Rapporti stretti con i banker
Il sondaggio Eurisko sulla soddisfazione complessiva tra i banker posiziona Banca Generali al primo posto nel mondo delle reti, avendo superato negli ultimi tempi anche realtà storiche di lunga tradizione nel settore. Lo stesso si evince dai numeri Assoreti dove la raccolta pro-capite e gestita della società si posiziona ai vertici delle classifiche. La stessa raccolta nell’ultimo biennio è decollata oltre i 4 miliardi per ciascun esercizio e nei primi 3 mesi dell’anno ha superato il miliardo e mezzo proiettando le masse oltre la soglia dei 42 miliardi, con una crescita di oltre 15 miliardi dal suo ingresso nell’estate del 2013 quando prese le redini della rete.
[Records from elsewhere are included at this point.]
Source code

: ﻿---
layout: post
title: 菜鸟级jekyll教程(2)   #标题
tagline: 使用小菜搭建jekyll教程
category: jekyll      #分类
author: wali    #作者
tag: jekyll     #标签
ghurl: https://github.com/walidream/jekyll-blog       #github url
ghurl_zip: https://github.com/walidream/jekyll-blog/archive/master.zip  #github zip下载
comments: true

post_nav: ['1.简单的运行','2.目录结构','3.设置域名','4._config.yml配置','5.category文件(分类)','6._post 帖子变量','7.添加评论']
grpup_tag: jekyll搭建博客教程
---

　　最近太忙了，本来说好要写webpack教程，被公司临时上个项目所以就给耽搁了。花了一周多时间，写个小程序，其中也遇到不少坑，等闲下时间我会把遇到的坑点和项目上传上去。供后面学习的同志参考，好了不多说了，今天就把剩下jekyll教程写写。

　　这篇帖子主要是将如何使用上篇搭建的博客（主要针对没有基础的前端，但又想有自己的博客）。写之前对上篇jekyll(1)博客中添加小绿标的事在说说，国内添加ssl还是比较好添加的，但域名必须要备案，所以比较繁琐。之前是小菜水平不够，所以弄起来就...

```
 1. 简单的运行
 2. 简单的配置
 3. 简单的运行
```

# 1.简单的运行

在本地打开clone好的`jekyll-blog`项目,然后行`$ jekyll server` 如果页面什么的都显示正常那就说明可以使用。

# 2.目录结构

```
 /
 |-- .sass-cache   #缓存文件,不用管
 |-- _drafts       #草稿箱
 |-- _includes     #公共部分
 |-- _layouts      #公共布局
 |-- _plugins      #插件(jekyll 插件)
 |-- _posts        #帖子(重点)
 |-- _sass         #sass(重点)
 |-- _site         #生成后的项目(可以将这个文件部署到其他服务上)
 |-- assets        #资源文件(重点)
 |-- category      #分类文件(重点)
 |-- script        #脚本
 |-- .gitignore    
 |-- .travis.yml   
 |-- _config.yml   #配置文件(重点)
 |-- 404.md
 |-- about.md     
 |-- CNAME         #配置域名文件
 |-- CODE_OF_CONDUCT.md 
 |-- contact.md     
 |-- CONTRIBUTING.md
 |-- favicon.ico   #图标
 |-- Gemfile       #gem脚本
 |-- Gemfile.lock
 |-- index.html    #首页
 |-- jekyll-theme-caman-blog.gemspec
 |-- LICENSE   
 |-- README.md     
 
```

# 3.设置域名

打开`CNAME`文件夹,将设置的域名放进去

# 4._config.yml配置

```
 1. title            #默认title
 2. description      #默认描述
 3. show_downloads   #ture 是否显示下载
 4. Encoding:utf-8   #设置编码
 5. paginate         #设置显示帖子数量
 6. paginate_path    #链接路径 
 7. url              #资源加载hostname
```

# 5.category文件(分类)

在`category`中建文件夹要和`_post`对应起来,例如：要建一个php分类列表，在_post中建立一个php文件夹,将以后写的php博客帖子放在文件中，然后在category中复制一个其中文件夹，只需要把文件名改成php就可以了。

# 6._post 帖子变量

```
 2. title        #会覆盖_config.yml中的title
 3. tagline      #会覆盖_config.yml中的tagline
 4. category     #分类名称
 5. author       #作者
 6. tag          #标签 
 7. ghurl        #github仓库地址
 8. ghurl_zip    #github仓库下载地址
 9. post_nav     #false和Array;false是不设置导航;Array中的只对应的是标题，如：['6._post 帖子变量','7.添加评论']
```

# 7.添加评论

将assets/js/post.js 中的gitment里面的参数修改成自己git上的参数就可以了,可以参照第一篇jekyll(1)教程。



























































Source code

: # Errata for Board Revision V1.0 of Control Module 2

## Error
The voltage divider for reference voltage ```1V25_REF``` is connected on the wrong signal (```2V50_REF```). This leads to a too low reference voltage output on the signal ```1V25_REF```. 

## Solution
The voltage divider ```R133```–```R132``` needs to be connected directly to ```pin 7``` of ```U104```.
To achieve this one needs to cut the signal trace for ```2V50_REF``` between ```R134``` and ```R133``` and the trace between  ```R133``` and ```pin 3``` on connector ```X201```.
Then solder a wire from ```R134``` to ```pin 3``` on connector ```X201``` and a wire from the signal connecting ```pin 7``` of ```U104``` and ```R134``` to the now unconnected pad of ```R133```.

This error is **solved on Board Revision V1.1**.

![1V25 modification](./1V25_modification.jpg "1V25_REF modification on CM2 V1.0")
Il lavoro improntato da Motta nel passato, privilegiando il pieno supporto ai consulenti nella propria crescita professionale come si evince dall’incremento dei portafogli (da 7 milioni nel 2005 a sopra i 24 milioni a testa nel 2016), ha trovato quindi nell’arrivo del suo “delfino” non solo continuità, ma rinnovato impulso da tutta una serie di iniziative di formazione, prodotti e servizi su misura, e soprattutto innovazioni tecnologiche. In questa direzione i progetti sul tavolo sono molteplici tanto che la società sembra assumere in diverse divisioni i contorni di una start up, in termini di entusiasmo e brain storming di risorse ed expertise internazionali. La connotazione private dallo sviluppo delle soluzioni “hub” patrimoniali, riconducibili alla divisione Wealth Management, si aggiunge alla nuova digital collaboration che facilita tutti i processi di interazione con la clientela pescando dalle migliori esperienze di customer centricity dei giganti consumer della tecnologia. Il lavoro sui servizi è stato affiancato da quello sui prodotti dove la rosa d’offerta punta su scalabilità di vantaggi e personalizzazione, che trovano connotazioni su misura per meglio adattarsi alle esigenze della consulenza del professionista e del suo interlocutore. Gli interventi non sono passati inosservati.
Focus sui reclutamenti
L’attenzione dai grandi talenti nel private e nella pianificazione patrimoniale ha portato all’inserimento di nomi noti nell’industria e ad un’accelerazione nei reclutamenti top, tanto che dalla media di circa 60-70 fino all’anno fino al 2013, il numero è salito oltre alle 100 unità nel 2014 e a 120 nel 2015. E nei primi quattro mesi dell’anno la soglia dei cinquanta è già stata superata a conferma di un trend in ascesa e dei riflettori puntati dal mercato al timone di Mossa nella regia di sviluppo della società.